L’ex boss di Caccamo: “I Graviano in contatto con i Servizi segreti”
“Non mi ricordo un’altra riunione di questo genere, là dentro regnava il silenzio più assordante. C’era il gelo”. Così Antonino Giuffrè, detto “Manuzza”, ex boss di Caccamo, ha descritto al processo Capaci bis – in trasferta a Milano fino al 4 ottobre – la riunione della Cupola di Cosa nostra in cui Riina pianificò una nuova linea d’attacco contro lo Stato. Il collaboratore di giustizia ha raccontato, davanti alla Corte d’Assise di Caltanissetta che indaga sull’uccisione del giudice Giovanni Falcone, della moglie Francesca Morvillo e degli agenti di scorta, che Riina si rivolse agli altri capimandamento dicendo: “Oggi è arrivato il momento per ognuno di noi di prendersi le sue responsabilità, dobbiamo chiudere i conti con tutti coloro che ci hanno portato in questa situazione, sia per quanto riguarda Falcone e Borsellino, sia per i politici traditori. Ricordo Lima, i Salvo, Mannino e se ricordo bene anche Virzì”, colpevoli di “non avere mantenuto fede alle promesse fatte” ma anche, ha precisato Giuffrè, di aver “fatto perdere la faccia a Salvatore Riina nei confronti della commissione provinciale, della commissione regionale e di tutte le persone poi condannate all’ergastolo”. “Quando Riina ha finito di parlare – ha poi proseguito – io stavo cercando di dire… volevo delucidazioni… se era un bene o un male andare a fare questo… ma Raffaele Ganci (boss del quartiere Noce, ndr) che era accanto a me, da sotto il tavolo mi dà un colpo di ginocchio e non ho più parlato. Non ha parlato nessuno, questo è poco ma sicuro”. Per evitare gli ergastoli durante il maxiprocesso, ha continuato Giuffrè, Totò Riina e tutta Cosa nostra facevano affidamento su un ”ammorbidimento presso gli ambienti politici tramite canali della Democrazia Cristiana. Noi avevamo Salvo Lima, che era in stretto rapporto con Roma e quando dico Roma intendo Andreotti”.
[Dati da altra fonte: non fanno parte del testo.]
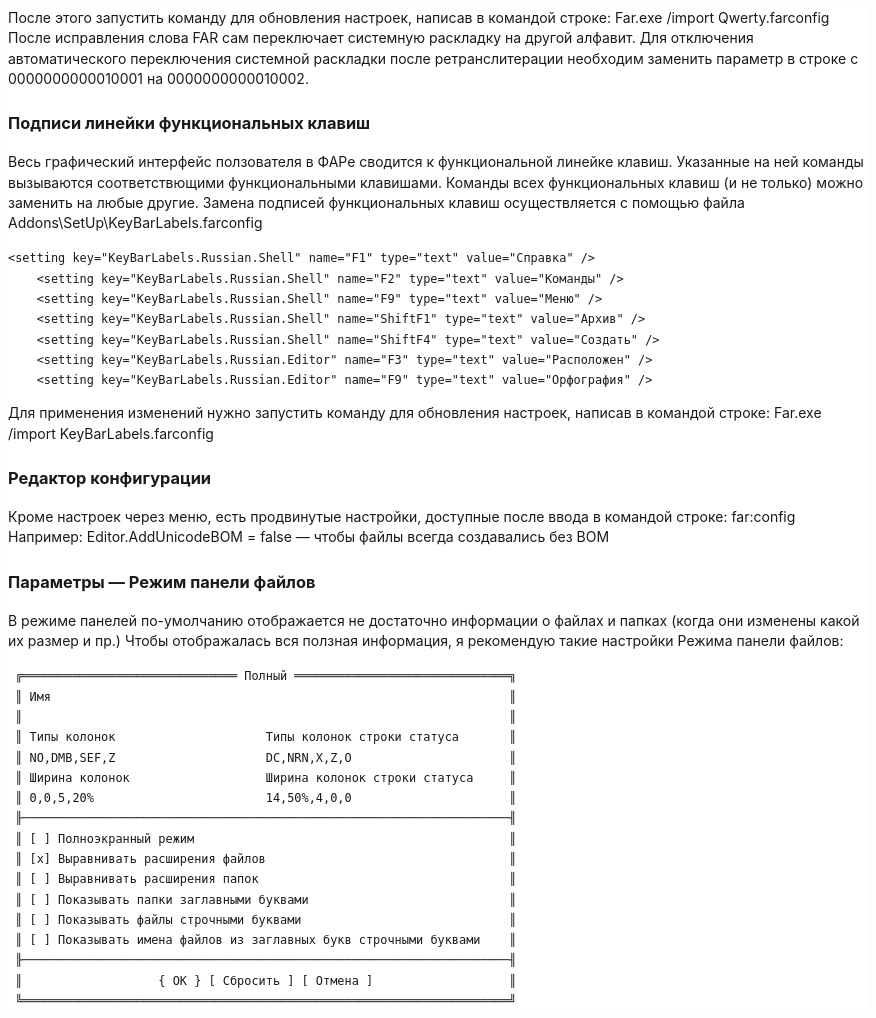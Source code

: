 После этого запустить команду для обновления настроек, написав в командой строке: Far.exe /import Qwerty.farconfig
После исправления слова FAR сам переключает системную раскладку на другой алфавит.
Для отключения автоматического переключения системной раскладки после ретранслитерации
необходим заменить параметр в строке <setting key="XLat" name="Flags" type="qword" value="0000000000010001" />
с 0000000000010001 на 0000000000010002.

### Подписи линейки функциональных клавиш
Весь графический интерфейс ползователя в ФАРе сводится к функциональной линейке клавиш.
Указанные на ней команды вызываются соответствющими функциональными клавишами.
Команды всех функциональных клавиш (и не только) можно заменить на любые другие.
Замена подписей функциональных клавиш осуществляется с помощью файла Addons\SetUp\KeyBarLabels.farconfig

	<setting key="KeyBarLabels.Russian.Shell" name="F1" type="text" value="Справка" />
        <setting key="KeyBarLabels.Russian.Shell" name="F2" type="text" value="Команды" />
        <setting key="KeyBarLabels.Russian.Shell" name="F9" type="text" value="Меню" />
        <setting key="KeyBarLabels.Russian.Shell" name="ShiftF1" type="text" value="Архив" />
        <setting key="KeyBarLabels.Russian.Shell" name="ShiftF4" type="text" value="Создать" />
        <setting key="KeyBarLabels.Russian.Editor" name="F3" type="text" value="Расположен" />
        <setting key="KeyBarLabels.Russian.Editor" name="F9" type="text" value="Орфография" />
        
Для применения изменений нужно запустить команду для обновления настроек, написав в командой строке: Far.exe /import KeyBarLabels.farconfig        

### Редактор конфигурации
Кроме настроек через меню, есть продвинутые настройки, доступные после ввода в командой строке: far:config
Например:
Editor.AddUnicodeBOM = false — чтобы файлы всегда создавались без BOM


### Параметры — Режим панели файлов
В режиме панелей по-умолчанию отображается не достаточно информации о файлах и папках (когда они изменены
какой их размер и пр.)
Чтобы отображалась вся ползная информация, я рекомендую такие настройки Режима панели файлов:

	 ╔══════════════════════════════ Полный ══════════════════════════════╗
	 ║ Имя                                                                ║
	 ║                                                                    ║
	 ║ Типы колонок                     Типы колонок строки статуса       ║
	 ║ NO,DMB,SEF,Z                     DC,NRN,X,Z,O                      ║
	 ║ Ширина колонок                   Ширина колонок строки статуса     ║
	 ║ 0,0,5,20%                        14,50%,4,0,0                      ║
	 ╟────────────────────────────────────────────────────────────────────╢
	 ║ [ ] Полноэкранный режим                                            ║
	 ║ [x] Выравнивать расширения файлов                                  ║
	 ║ [ ] Выравнивать расширения папок                                   ║
	 ║ [ ] Показывать папки заглавными буквами                            ║
	 ║ [ ] Показывать файлы строчными буквами                             ║
	 ║ [ ] Показывать имена файлов из заглавных букв строчными буквами    ║
	 ╟────────────────────────────────────────────────────────────────────╢
	 ║                   { OK } [ Сбросить ] [ Отмена ]                   ║
	 ╚════════════════════════════════════════════════════════════════════╝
Obiettivo Falcone: d’accordo anche la massoneria
“Anche la massoneria voleva fermare Falcone. Probabilmente anche la famosa P2 di Gelli" ha rivelato Giuffrè, chiarendo che “contro Falcone ci fu un adoperarsi a più livelli perché con le inchieste andava a ledere rapporti professionali ed economici importanti, andava a colpire l'intrigo che c'era tra mafia ed organi esterni. Così iniziò una campagna di delegittimazione sia da parte di Cosa nostra, che dal mondo dell'imprenditoria che da quello politico. Anche la massoneria. C'erano contatti di Provenzano e Riina con la massoneria deviata. Potevano esserci anche rapporti tra Cosa nostra e la P2. Ricordo che Sindona stesso fosse legato a qualche massoneria deviata di questo genere".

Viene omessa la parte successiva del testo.